RECORDS SHOWN section start
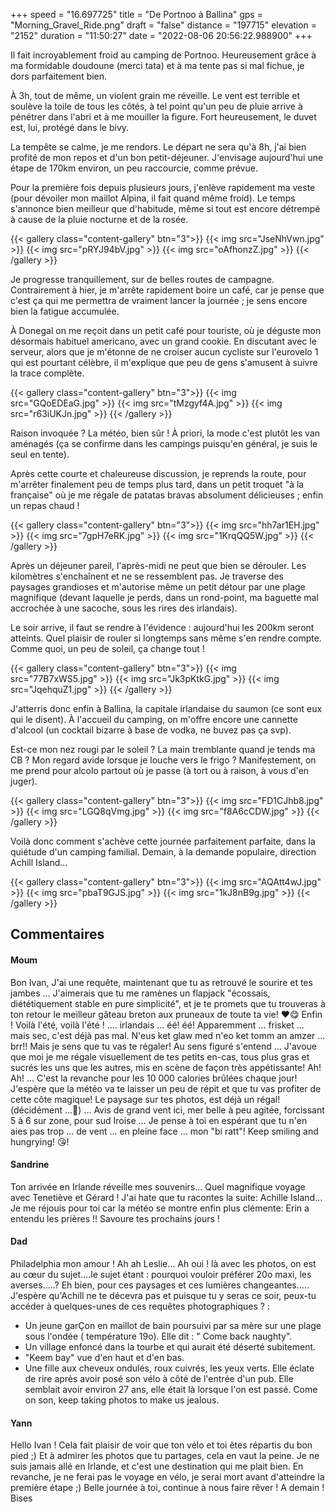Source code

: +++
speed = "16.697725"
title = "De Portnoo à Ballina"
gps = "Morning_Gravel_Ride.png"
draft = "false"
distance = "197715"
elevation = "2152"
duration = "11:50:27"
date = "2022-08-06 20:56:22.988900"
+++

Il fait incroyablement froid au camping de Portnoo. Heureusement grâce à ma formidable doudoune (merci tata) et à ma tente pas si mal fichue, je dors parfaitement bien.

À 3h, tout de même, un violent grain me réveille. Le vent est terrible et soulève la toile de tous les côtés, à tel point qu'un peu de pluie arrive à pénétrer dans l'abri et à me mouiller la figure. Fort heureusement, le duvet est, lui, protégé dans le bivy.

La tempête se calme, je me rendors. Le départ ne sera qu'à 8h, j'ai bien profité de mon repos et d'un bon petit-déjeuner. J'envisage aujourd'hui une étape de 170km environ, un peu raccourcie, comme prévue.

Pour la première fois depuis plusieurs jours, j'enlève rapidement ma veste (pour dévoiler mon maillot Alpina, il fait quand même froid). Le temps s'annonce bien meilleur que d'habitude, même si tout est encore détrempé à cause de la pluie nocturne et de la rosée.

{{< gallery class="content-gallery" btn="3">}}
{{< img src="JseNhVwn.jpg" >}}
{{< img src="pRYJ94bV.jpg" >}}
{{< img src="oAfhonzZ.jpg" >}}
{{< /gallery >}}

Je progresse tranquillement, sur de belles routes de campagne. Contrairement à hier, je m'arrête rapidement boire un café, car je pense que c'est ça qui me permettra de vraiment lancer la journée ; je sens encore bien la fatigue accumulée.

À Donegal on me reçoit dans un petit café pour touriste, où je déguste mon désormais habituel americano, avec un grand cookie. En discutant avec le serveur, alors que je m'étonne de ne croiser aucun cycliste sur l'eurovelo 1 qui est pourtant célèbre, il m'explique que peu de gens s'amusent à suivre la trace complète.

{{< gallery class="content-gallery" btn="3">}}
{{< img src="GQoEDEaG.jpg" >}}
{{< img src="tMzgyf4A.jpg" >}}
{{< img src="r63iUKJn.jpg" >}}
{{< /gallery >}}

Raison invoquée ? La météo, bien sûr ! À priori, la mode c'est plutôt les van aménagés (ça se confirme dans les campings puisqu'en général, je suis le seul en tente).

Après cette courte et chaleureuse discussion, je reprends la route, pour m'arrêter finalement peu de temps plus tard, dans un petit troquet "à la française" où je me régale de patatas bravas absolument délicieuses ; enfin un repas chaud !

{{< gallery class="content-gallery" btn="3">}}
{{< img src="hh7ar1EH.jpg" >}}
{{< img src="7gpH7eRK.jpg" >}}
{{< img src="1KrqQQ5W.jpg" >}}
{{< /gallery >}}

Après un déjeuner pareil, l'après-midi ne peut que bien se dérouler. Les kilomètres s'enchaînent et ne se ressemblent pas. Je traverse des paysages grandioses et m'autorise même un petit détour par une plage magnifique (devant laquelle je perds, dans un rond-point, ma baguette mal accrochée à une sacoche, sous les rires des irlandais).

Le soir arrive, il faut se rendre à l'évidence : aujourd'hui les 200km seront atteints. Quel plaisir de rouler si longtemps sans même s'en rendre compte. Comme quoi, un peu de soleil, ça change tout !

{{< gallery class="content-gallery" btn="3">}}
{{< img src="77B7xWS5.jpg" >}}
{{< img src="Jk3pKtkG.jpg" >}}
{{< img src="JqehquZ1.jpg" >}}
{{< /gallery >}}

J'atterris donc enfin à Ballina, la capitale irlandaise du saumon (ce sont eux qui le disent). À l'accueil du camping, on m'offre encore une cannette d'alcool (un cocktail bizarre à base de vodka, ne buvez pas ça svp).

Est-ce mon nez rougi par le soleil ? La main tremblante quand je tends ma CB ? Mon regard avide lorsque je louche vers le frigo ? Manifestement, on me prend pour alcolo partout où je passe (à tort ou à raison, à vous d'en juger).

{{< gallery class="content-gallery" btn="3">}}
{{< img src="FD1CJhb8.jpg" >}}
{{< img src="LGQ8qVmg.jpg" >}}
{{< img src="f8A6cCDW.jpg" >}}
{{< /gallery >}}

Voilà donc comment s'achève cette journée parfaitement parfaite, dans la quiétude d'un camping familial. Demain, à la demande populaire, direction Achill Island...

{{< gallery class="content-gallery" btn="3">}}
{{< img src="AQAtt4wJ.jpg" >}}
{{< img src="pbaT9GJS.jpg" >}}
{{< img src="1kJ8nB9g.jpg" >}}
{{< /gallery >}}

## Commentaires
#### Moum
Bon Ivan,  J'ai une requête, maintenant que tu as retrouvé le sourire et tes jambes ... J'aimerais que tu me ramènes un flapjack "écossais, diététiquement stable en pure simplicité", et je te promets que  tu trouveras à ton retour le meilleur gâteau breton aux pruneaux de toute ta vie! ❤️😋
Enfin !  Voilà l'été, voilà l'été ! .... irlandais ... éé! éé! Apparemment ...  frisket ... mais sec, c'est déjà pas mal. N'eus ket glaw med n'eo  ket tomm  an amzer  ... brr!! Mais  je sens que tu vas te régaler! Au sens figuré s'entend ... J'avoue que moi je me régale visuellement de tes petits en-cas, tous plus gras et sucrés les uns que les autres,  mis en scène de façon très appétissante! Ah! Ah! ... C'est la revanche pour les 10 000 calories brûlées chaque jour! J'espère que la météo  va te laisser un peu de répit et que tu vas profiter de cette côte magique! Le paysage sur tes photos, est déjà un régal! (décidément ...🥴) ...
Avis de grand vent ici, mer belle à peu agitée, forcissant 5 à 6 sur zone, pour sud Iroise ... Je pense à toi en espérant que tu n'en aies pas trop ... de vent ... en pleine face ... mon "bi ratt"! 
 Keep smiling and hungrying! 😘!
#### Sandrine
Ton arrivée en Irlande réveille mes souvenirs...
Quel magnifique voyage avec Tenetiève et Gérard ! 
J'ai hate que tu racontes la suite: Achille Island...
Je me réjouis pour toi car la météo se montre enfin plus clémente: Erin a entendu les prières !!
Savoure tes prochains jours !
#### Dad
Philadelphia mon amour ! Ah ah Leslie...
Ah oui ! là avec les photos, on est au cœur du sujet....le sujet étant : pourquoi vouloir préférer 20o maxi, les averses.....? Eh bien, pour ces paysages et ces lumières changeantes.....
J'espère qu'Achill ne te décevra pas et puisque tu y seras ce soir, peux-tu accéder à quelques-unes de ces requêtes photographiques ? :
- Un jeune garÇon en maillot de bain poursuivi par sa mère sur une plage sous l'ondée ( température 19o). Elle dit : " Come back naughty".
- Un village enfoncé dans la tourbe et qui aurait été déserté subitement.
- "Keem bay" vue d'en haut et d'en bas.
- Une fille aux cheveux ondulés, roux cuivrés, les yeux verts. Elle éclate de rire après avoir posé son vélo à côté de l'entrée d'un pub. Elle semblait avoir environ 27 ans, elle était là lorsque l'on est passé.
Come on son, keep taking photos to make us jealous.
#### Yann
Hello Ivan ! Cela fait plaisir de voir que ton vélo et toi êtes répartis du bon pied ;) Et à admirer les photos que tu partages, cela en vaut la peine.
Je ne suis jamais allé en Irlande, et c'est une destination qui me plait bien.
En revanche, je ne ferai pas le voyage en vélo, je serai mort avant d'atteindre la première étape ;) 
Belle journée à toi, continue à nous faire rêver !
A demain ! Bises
RECORDS SHOWN section end
RECORDS SHOWN section start
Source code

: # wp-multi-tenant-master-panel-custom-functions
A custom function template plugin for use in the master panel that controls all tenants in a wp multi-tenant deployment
RECORDS SHOWN section end
▶ EXERCISE: For the string "réveille", return every line of the data where it appears.

▶ ANSWER:
À 3h, tout de même, un violent grain me réveille. Le vent est terrible et soulève la toile de tous les côtés, à tel point qu'un peu de pluie arrive à pénétrer dans l'abri et à me mouiller la figure. Fort heureusement, le duvet est, lui, protégé dans le bivy.
Ton arrivée en Irlande réveille mes souvenirs...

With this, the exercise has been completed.